Desafios do processo de alfabetização em questão no Brasil
Enviada em 12/01/2021
Num mundo tão globalizado e tecnológico, é surpreendente pensar que a alfabetização ainda é um grande problema social. É possível confirmar a existência desse conflito a partir de dados do IBGE que indicam que há mais de 11,3 milhões de brasileros acima de 15 anos analfabetos. Nesse conexto, os efeitos da desigualdade, como a necessidade de busca por renda desde a infância e a ineficiência do padrão de ensino estão entre os principais desafios para a efetivação da educação formal no país.
Em primeiro lugar, é preciso estabelecer a relação entre a desigualdade econômica e a presença escolar. Nesse viés, visualiza-se um grande contingente de população jovem que se ve obrigado a abandonar as aulas para trabalhar e complementar a renda da família. Essa situação faz parte de um ciclo insustentável o qual colabora, cada vez mais, com a disparidade social, ao passo que torna-se um obstáculo para o desenvolvimento intelectual e, consequentemente, para o ingresso ao mercado de trabalho. Sendo assim, a analfabetização se coloca, ao mesmo tempo, como causa e consequência de uma enorme diferença de oportunidades entre os brasileiros.
Ademais, vale destacar que apenas a presença física no ambiente escolar é insuficiente para o sucesso da aprendizagem. Dessa colocação, infere-se que a metodologia de ensino é falha, ao compreender que 34% das crianças chegam ao 3o ano sem leitura e escrita adequadas, no Brasil. Isso pode ser explicado, em partes, pelo padrão de ensino que, muitas vezes, conta com pouquíssimos estímulos dos professores em relação à busca de conhecimento fora da escola pelos alunos, ambientes pouco acolhedores, além da falta de encorajamento pela autonomia das crianças. Logo, a escola e os profissionais encontram-se como importantes peças para um aprendizado real na vida das crianças.

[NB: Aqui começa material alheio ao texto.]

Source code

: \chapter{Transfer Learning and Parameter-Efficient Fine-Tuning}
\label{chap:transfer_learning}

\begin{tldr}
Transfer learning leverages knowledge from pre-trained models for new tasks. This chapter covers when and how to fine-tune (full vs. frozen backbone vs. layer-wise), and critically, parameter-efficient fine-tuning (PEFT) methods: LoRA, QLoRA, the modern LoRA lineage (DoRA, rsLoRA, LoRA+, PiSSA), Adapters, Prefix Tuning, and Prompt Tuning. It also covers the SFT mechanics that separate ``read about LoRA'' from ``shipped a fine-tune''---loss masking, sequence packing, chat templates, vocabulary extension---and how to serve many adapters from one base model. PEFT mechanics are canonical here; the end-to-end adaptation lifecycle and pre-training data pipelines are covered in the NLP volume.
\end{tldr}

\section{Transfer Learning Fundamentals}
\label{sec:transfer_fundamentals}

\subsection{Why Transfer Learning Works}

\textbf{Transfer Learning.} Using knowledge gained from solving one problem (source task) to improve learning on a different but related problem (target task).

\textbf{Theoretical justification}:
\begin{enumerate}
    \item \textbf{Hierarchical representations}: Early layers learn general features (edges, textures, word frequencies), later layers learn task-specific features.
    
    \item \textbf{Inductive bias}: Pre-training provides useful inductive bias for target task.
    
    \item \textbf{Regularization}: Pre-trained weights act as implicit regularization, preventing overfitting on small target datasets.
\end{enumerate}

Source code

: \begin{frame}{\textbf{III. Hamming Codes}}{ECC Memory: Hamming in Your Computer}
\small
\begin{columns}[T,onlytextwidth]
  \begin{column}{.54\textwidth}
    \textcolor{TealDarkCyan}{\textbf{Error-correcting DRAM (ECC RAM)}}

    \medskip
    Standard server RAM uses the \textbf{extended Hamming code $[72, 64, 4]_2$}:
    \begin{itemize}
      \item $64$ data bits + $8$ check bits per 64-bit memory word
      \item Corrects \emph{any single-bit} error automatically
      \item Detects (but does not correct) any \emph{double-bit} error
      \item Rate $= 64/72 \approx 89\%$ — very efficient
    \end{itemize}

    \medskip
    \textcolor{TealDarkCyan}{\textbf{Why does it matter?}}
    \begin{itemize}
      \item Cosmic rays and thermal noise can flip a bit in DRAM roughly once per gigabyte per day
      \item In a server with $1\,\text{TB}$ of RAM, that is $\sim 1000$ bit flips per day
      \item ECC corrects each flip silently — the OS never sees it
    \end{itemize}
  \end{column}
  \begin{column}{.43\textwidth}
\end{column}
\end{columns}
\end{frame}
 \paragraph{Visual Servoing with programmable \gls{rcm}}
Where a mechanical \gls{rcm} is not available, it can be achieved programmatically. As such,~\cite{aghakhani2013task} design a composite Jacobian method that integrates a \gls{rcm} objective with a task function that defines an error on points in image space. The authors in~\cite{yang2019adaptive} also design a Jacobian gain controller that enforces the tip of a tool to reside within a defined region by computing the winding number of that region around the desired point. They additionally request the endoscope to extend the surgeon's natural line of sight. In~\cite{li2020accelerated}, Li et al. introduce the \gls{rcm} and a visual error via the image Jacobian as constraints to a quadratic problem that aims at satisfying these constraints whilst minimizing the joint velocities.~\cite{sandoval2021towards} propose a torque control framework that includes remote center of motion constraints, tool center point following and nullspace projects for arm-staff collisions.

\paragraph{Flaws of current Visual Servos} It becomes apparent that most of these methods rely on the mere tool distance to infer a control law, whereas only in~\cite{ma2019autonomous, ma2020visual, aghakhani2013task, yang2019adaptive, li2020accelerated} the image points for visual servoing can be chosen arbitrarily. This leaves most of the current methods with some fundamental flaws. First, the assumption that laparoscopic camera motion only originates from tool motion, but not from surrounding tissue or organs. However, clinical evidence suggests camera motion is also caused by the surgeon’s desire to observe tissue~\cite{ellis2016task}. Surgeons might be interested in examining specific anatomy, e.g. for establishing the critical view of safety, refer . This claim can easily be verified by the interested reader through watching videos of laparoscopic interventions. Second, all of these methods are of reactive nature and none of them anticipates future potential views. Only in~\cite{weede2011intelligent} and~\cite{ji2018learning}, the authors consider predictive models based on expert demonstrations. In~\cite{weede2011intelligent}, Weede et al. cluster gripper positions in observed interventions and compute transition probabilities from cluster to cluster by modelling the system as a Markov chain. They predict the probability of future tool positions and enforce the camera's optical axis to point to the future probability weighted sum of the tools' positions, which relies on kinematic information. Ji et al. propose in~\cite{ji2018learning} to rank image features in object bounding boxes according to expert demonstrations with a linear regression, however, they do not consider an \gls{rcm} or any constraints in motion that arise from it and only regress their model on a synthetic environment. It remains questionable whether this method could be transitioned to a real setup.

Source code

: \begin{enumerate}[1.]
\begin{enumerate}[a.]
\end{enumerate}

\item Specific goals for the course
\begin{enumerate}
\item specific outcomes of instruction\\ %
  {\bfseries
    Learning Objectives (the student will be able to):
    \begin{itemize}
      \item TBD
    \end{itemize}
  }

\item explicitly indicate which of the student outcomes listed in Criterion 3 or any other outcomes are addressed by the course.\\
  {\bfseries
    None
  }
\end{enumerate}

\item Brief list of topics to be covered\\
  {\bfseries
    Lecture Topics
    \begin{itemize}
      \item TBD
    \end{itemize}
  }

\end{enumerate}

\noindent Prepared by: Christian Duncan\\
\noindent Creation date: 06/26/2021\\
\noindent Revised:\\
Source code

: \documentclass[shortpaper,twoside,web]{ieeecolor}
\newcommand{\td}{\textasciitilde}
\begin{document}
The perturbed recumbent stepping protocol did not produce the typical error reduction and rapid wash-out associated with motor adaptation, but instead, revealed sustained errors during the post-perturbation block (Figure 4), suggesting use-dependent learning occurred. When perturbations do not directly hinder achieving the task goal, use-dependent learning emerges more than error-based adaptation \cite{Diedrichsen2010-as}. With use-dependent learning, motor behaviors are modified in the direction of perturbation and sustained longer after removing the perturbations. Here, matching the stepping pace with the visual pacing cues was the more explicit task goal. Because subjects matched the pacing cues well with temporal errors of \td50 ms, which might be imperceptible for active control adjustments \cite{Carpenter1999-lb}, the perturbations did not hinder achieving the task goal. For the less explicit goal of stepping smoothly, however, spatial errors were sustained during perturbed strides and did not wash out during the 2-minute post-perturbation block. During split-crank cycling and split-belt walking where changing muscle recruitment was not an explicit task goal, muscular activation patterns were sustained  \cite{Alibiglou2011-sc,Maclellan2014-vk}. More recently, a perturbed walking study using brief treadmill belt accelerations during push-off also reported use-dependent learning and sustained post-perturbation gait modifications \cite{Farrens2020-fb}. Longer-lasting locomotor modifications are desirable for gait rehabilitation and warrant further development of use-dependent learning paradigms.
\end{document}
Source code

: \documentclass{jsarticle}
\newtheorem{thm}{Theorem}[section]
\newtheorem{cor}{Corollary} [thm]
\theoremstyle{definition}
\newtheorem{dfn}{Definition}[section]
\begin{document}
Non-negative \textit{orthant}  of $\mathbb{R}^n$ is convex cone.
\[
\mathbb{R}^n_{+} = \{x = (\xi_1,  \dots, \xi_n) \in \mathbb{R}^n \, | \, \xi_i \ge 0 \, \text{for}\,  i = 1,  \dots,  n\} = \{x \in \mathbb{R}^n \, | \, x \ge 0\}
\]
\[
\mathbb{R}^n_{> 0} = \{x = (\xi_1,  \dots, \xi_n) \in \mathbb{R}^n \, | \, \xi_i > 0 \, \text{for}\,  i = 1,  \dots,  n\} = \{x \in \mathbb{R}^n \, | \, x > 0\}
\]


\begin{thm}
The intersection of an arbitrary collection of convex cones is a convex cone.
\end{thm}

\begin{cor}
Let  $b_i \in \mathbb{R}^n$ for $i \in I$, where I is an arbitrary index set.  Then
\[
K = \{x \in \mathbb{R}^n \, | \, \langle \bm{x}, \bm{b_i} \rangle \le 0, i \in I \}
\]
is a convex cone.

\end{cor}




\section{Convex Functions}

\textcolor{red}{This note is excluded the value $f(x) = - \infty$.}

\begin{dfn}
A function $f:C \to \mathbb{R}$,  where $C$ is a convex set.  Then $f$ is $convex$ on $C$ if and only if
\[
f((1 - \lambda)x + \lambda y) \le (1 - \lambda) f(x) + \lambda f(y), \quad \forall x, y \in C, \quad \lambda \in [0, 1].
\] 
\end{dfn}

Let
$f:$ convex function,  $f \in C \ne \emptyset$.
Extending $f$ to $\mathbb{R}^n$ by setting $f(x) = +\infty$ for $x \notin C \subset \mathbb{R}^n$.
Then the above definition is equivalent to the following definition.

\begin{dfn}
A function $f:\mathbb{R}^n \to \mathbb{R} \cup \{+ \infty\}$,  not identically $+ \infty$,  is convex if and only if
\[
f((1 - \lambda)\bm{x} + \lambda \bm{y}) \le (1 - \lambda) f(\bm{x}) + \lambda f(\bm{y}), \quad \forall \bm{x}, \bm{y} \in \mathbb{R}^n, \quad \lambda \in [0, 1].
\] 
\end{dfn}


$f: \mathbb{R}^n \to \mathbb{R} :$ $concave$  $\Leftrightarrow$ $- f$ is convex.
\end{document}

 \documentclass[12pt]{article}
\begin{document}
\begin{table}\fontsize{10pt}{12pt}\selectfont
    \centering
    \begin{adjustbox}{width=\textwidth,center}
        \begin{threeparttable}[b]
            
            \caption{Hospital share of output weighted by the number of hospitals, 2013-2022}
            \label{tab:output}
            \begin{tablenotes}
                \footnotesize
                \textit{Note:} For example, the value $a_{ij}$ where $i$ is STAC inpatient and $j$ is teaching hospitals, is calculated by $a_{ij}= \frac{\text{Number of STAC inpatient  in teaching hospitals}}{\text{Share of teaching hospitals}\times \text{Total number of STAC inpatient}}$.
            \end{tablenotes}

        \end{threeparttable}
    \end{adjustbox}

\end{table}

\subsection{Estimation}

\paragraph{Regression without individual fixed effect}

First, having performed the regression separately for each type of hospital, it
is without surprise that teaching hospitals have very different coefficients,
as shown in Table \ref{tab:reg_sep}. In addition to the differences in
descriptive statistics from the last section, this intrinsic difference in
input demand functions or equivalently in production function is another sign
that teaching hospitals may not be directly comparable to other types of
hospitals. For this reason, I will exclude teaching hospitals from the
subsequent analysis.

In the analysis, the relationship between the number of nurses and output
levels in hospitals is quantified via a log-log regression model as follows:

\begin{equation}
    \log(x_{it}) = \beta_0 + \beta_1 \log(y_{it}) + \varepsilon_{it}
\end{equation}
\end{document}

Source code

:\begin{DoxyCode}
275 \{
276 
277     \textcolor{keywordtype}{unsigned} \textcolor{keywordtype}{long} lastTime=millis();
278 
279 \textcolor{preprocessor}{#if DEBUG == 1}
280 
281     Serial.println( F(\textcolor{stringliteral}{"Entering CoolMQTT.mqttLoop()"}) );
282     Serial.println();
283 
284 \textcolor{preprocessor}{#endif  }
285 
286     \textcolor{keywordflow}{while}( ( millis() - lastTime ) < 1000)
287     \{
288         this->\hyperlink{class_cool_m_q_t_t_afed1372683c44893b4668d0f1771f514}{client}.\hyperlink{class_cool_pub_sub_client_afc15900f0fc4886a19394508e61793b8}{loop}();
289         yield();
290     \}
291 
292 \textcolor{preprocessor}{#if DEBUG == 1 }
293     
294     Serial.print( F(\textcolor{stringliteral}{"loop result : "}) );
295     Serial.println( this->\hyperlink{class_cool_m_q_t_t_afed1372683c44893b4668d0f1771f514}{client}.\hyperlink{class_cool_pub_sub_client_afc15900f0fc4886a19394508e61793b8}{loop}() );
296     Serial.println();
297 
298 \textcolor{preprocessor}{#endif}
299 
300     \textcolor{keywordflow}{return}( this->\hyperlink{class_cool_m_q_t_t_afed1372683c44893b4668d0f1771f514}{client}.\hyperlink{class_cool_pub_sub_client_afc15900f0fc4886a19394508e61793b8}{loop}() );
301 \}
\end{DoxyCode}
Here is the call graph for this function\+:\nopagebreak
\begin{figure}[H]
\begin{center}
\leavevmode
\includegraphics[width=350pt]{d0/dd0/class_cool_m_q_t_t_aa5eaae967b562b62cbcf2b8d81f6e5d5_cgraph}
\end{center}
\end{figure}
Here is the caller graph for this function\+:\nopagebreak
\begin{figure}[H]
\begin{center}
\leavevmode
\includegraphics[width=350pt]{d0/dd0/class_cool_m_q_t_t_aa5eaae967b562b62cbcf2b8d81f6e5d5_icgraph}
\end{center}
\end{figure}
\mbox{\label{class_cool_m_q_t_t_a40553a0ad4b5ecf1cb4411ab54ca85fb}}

Pode-se concluir, portanto, que o Brasil ainda tem um longo caminho a percorrer contra a grande taxa de analfabetização. Para que isso seja possível, é preciso que o Ministério da Educação, em conjunto com o poder Legislativo, fortifique a metodologia de licenciatura aos profissionais, por meio de leis que garantam que as orientações necessárias serão dadas e que os alunos terão professores preparados para ensinar. Além disso, deve haver uma reformulação do sistema clássico de ensino, que conta com o professor num tablado falando e os alunos escutando, para um ambiente mais descontraído, apesar de sério, que possibilite a participação e a responsabilidade individual, por meio de novos planos elaborados pelo Ministério citado anteriormente, em conjunto com escolas púbicas e particulares. Somente assim, a alfabetização poderá ser realizada nas crianças e adolescentes, abrindo portas para uma vida de conhecimento e sucesso pessoal e profissional.